╭─ EXERCISE DATA

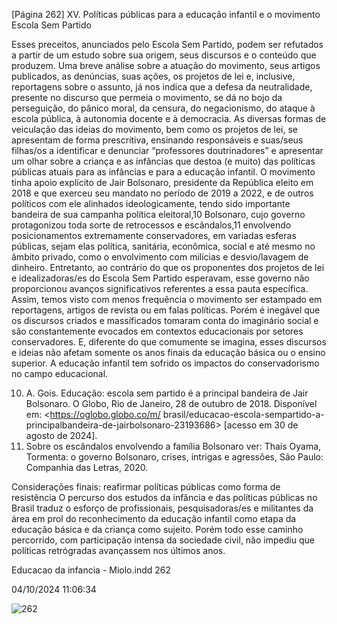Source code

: [Página 262]
XV. Políticas públicas para a educação infantil e o movimento Escola Sem Partido

Esses preceitos, anunciados pelo Escola Sem Partido, podem ser
refutados a partir de um estudo sobre sua origem, seus discursos e o
conteúdo que produzem. Uma breve análise sobre a atuação do movimento, seus artigos publicados, as denúncias, suas ações, os projetos
de lei e, inclusive, reportagens sobre o assunto, já nos indica que a
defesa da neutralidade, presente no discurso que permeia o movimento, se dá no bojo da perseguição, do pânico moral, da censura,
do negacionismo, do ataque à escola pública, à autonomia docente e
à democracia.
As diversas formas de veiculação das ideias do movimento, bem
como os projetos de lei, se apresentam de forma prescritiva, ensinando
responsáveis e suas/seus filhas/os a identificar e denunciar “professores doutrinadores” e apresentar um olhar sobre a criança e as infâncias que destoa (e muito) das políticas públicas atuais para as infâncias
e para a educação infantil.
O movimento tinha apoio explícito de Jair Bolsonaro, presidente
da República eleito em 2018 e que exerceu seu mandato no período de
2019 a 2022, e de outros políticos com ele alinhados ideologicamente,
tendo sido importante bandeira de sua campanha política eleitoral,10
Bolsonaro, cujo governo protagonizou toda sorte de retrocessos e
escândalos,11 envolvendo posicionamentos extremamente conservadores, em variadas esferas públicas, sejam elas política, sanitária, econômica, social e até mesmo no âmbito privado, como o envolvimento
com milícias e desvio/lavagem de dinheiro. Entretanto, ao contrário
do que os proponentes dos projetos de lei e idealizadoras/es do Escola
Sem Partido esperavam, esse governo não proporcionou avanços significativos referentes a essa pauta específica.
Assim, temos visto com menos frequência o movimento ser estampado em reportagens, artigos de revista ou em falas políticas. Porém
é inegável que os discursos criados e massificados tomaram conta do
imaginário social e são constantemente evocados em contextos educacionais por setores conservadores. E, diferente do que comumente se
imagina, esses discursos e ideias não afetam somente os anos finais da
educação básica ou o ensino superior. A educação infantil tem sofrido
os impactos do conservadorismo no campo educacional.

10. A. Gois. Educação: escola sem
partido é a principal bandeira de Jair
Bolsonaro. O Globo, Rio de Janeiro,
28 de outubro de 2018. Disponível
em: <https://oglobo.globo.co/m/
brasil/educacao-escola-sempartido-a-principalbandeira-de-jairbolsonaro-23193686> [acesso em 30
de agosto de 2024].
11. Sobre os escândalos envolvendo a
família Bolsonaro ver: Thaís Oyama,
Tormenta: o governo Bolsonaro,
crises, intrigas e agressões, São Paulo:
Companhia das Letras, 2020.

Considerações finais:
reafirmar políticas públicas como forma de resistência
O percurso dos estudos da infância e das políticas públicas no Brasil
traduz o esforço de profissionais, pesquisadoras/es e militantes da
área em prol do reconhecimento da educação infantil como etapa da
educação básica e da criança como sujeito. Porém todo esse caminho
percorrido, com participação intensa da sociedade civil, não impediu
que políticas retrógradas avançassem nos últimos anos.


Educacao da infancia - Miolo.indd 262

04/10/2024 11:06:34

![262](./img/page_262-01.jpg)
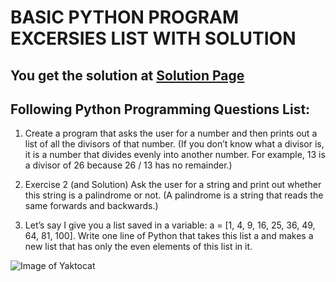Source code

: # BASIC PYTHON PROGRAM EXCERSIES LIST WITH SOLUTION

## You get the solution at [Solution Page](https://github.com/heysushil/python-practice-set/blob/master/solutions/python_basic_excercise.md)

## Following Python Programming Questions List:

1. Create a program that asks the user for a number and then prints out a list of all the divisors of that number. (If you don’t know what a divisor is, it is a number that divides evenly into another number. For example, 13 is a divisor of 26 because 26 / 13 has no remainder.)


2. Exercise 2 (and Solution)
Ask the user for a string and print out whether this string is a palindrome or not. (A palindrome is a string that reads the same forwards and backwards.)


3. Let’s say I give you a list saved in a variable: a = [1, 4, 9, 16, 25, 36, 49, 64, 81, 100]. Write one line of Python that takes this list a and makes a new list that has only the even elements of this list in it.






![Image of Yaktocat](https://octodex.github.com/images/yaktocat.png)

╰─

_YOUR OBJECTIVE:_ Every line between the start of the listing and the line containing "refutados a partir", both ends counted, needs to be printed exactly, minus the pictures.

_RESPONSE:_
Source code

: [Página 262]
XV. Políticas públicas para a educação infantil e o movimento Escola Sem Partido

Esses preceitos, anunciados pelo Escola Sem Partido, podem ser
refutados a partir de um estudo sobre sua origem, seus discursos e o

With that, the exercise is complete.